■ Task directions:
Every record that follows should be copied exactly. No picture belongs in the copy.
Source data Block Start
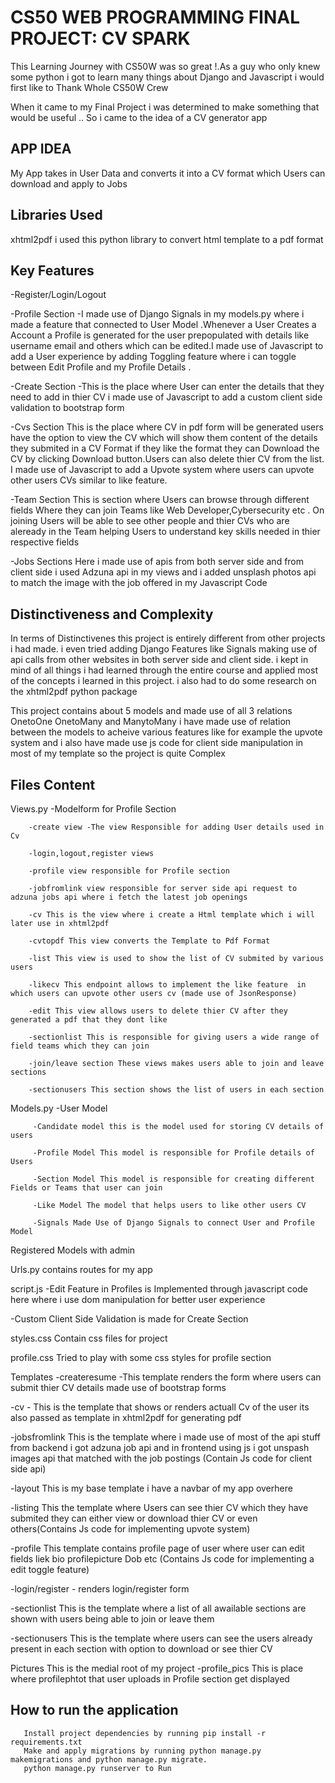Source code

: # CS50 WEB PROGRAMMING FINAL PROJECT: CV SPARK


This Learning Journey with CS50W was so great !.As a guy who only knew some python i got to learn many things about Django and Javascript i would first like to Thank Whole CS50W Crew


When it came to my Final Project i was determined to make something that would be useful .. So i came to the idea of a CV generator app

## APP IDEA

My App takes in User Data and converts it into a CV format which Users can download and apply to Jobs 



## Libraries Used


xhtml2pdf i used this python library to convert html template to a pdf format

## Key Features

-Register/Login/Logout 

-Profile Section -I made use of Django Signals in my models.py where  i made a feature that connected to User Model .Whenever a User Creates a Account a Profile is generated  for the user prepopulated with details like username email and others which can be edited.I made use of Javascript to add a User experience by adding Toggling feature where i can toggle between Edit Profile and my Profile Details .

-Create Section  -This is the place where User can enter the details that they need to add in thier CV i made use of Javascript to add a custom client side validation to bootstrap form 

-Cvs Section This is the place where CV in pdf form will be generated  users have the option to view the CV which will show them content of the  details they submited  in a CV Format if they like the format they can Download the CV by clicking Download button.Users can also delete thier CV from the list. I made use of Javascript to add a Upvote system where users can upvote other users CVs similar to like feature.


-Team Section This is section where Users can browse through different fields Where they can join Teams like Web Developer,Cybersecurity etc . On joining Users will be able to see other people and thier CVs who are aleready in the Team helping Users to understand key skills needed in thier respective fields


-Jobs Sections  Here i made use of apis from both server side and from client side i used Adzuna api in my views and i added unsplash photos api to match the image with the job offered in my Javascript Code


## Distinctiveness and Complexity

In terms of Distinctivenes this project is entirely different from other projects i had made. i even tried adding Django Features like Signals making use of api calls  from other websites in both server side and client side. i kept in mind of all things i had learned through the entire course and applied most of the concepts i learned in this project. i also had to do some research on the xhtml2pdf python package 
  
This project contains about 5 models and made use of all 3 relations OnetoOne OnetoMany and ManytoMany  i have made use of relation between the models to acheive various features like for example the upvote system and i also have made use js code  for client side manipulation in most of my template so the project is quite Complex

## Files Content

Views.py
        -Modelform for Profile Section

        -create view -The view Responsible for adding User details used in Cv

        -login,logout,register views

        -profile view responsible for Profile section 

        -jobfromlink view responsible for server side api request to adzuna jobs api where i fetch the latest job openings

        -cv This is the view where i create a Html template which i will later use in xhtml2pdf

        -cvtopdf This view converts the Template to Pdf Format

        -list This view is used to show the list of CV submited by various users

        -likecv This endpoint allows to implement the like feature  in which users can upvote other users cv (made use of JsonResponse)

        -edit This view allows users to delete thier CV after they generated a pdf that they dont like

        -sectionlist This is responsible for giving users a wide range of field teams which they can join

        -join/leave section These views makes users able to join and leave sections

        -sectionusers This section shows the list of users in each section


Models.py
         -User Model

         -Candidate model this is the model used for storing CV details of users

         -Profile Model This model is responsible for Profile details of Users 

         -Section Model This model is responsible for creating different Fields or Teams that user can join

         -Like Model The model that helps users to like other users CV

         -Signals Made Use of Django Signals to connect User and Profile Model

Registered Models with admin


Urls.py 
     contains routes for my app

script.js
  -Edit Feature in Profiles is Implemented through  javascript code here where i use dom manipulation for better user experience
  
  -Custom Client Side Validation is made for Create Section


styles.css
 Contain css files for project

profile.css
  Tried to play with some css styles for profile section

Templates
 -createresume -This template renders the form where users can submit thier CV details made use of bootstrap forms

 -cv - This is the template that shows or renders actuall Cv of the user its also passed as template in xhtml2pdf for generating pdf

 -jobsfromlink This is the template where i made use of most of the api stuff from backend i got adzuna job api and in frontend using js i got unspash images api that matched with the job postings (Contain Js code for client side api)

-layout This is my base template i have a navbar of my app overhere

-listing This the template where Users can see thier CV which they have submited they can either view or download thier CV or even others(Contains Js code for implementing upvote system)

-profile This template contains profile page of user where user can edit fields liek bio profilepicture Dob etc (Contains Js code for implementing a edit toggle feature)

-login/register - renders login/register form

-sectionlist This is the template where a list of all awailable sections are shown with users being able to join or leave them

-sectionusers This is the template where users can see the users already present in each section with option to download or see thier CV


Pictures This is the medial root of my project 
   -profile_pics This is place where profilephtot that user uploads in Profile section get displayed


## How to run the application
       Install project dependencies by running pip install -r requirements.txt
       Make and apply migrations by running python manage.py makemigrations and python manage.py migrate.
       python manage.py runserver to Run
Source data Block End
■ Exercise solution:
Source code

: # CS50 WEB PROGRAMMING FINAL PROJECT: CV SPARK


This Learning Journey with CS50W was so great !.As a guy who only knew some python i got to learn many things about Django and Javascript i would first like to Thank Whole CS50W Crew


When it came to my Final Project i was determined to make something that would be useful .. So i came to the idea of a CV generator app

## APP IDEA

My App takes in User Data and converts it into a CV format which Users can download and apply to Jobs 



## Libraries Used


xhtml2pdf i used this python library to convert html template to a pdf format

## Key Features

-Register/Login/Logout 

-Profile Section -I made use of Django Signals in my models.py where  i made a feature that connected to User Model .Whenever a User Creates a Account a Profile is generated  for the user prepopulated with details like username email and others which can be edited.I made use of Javascript to add a User experience by adding Toggling feature where i can toggle between Edit Profile and my Profile Details .

-Create Section  -This is the place where User can enter the details that they need to add in thier CV i made use of Javascript to add a custom client side validation to bootstrap form 

-Cvs Section This is the place where CV in pdf form will be generated  users have the option to view the CV which will show them content of the  details they submited  in a CV Format if they like the format they can Download the CV by clicking Download button.Users can also delete thier CV from the list. I made use of Javascript to add a Upvote system where users can upvote other users CVs similar to like feature.


-Team Section This is section where Users can browse through different fields Where they can join Teams like Web Developer,Cybersecurity etc . On joining Users will be able to see other people and thier CVs who are aleready in the Team helping Users to understand key skills needed in thier respective fields


-Jobs Sections  Here i made use of apis from both server side and from client side i used Adzuna api in my views and i added unsplash photos api to match the image with the job offered in my Javascript Code


## Distinctiveness and Complexity

In terms of Distinctivenes this project is entirely different from other projects i had made. i even tried adding Django Features like Signals making use of api calls  from other websites in both server side and client side. i kept in mind of all things i had learned through the entire course and applied most of the concepts i learned in this project. i also had to do some research on the xhtml2pdf python package 
  
This project contains about 5 models and made use of all 3 relations OnetoOne OnetoMany and ManytoMany  i have made use of relation between the models to acheive various features like for example the upvote system and i also have made use js code  for client side manipulation in most of my template so the project is quite Complex

## Files Content

Views.py
        -Modelform for Profile Section

        -create view -The view Responsible for adding User details used in Cv

        -login,logout,register views

        -profile view responsible for Profile section 

        -jobfromlink view responsible for server side api request to adzuna jobs api where i fetch the latest job openings

        -cv This is the view where i create a Html template which i will later use in xhtml2pdf

        -cvtopdf This view converts the Template to Pdf Format

        -list This view is used to show the list of CV submited by various users

        -likecv This endpoint allows to implement the like feature  in which users can upvote other users cv (made use of JsonResponse)

        -edit This view allows users to delete thier CV after they generated a pdf that they dont like

        -sectionlist This is responsible for giving users a wide range of field teams which they can join

        -join/leave section These views makes users able to join and leave sections

        -sectionusers This section shows the list of users in each section


Models.py
         -User Model

         -Candidate model this is the model used for storing CV details of users

         -Profile Model This model is responsible for Profile details of Users 

         -Section Model This model is responsible for creating different Fields or Teams that user can join

         -Like Model The model that helps users to like other users CV

         -Signals Made Use of Django Signals to connect User and Profile Model

Registered Models with admin


Urls.py 
     contains routes for my app

script.js
  -Edit Feature in Profiles is Implemented through  javascript code here where i use dom manipulation for better user experience
  
  -Custom Client Side Validation is made for Create Section


styles.css
 Contain css files for project

profile.css
  Tried to play with some css styles for profile section

Templates
 -createresume -This template renders the form where users can submit thier CV details made use of bootstrap forms

 -cv - This is the template that shows or renders actuall Cv of the user its also passed as template in xhtml2pdf for generating pdf

 -jobsfromlink This is the template where i made use of most of the api stuff from backend i got adzuna job api and in frontend using js i got unspash images api that matched with the job postings (Contain Js code for client side api)

-layout This is my base template i have a navbar of my app overhere

-listing This the template where Users can see thier CV which they have submited they can either view or download thier CV or even others(Contains Js code for implementing upvote system)

-profile This template contains profile page of user where user can edit fields liek bio profilepicture Dob etc (Contains Js code for implementing a edit toggle feature)

-login/register - renders login/register form

-sectionlist This is the template where a list of all awailable sections are shown with users being able to join or leave them

-sectionusers This is the template where users can see the users already present in each section with option to download or see thier CV


Pictures This is the medial root of my project 
   -profile_pics This is place where profilephtot that user uploads in Profile section get displayed


## How to run the application
       Install project dependencies by running pip install -r requirements.txt
       Make and apply migrations by running python manage.py makemigrations and python manage.py migrate.
       python manage.py runserver to Run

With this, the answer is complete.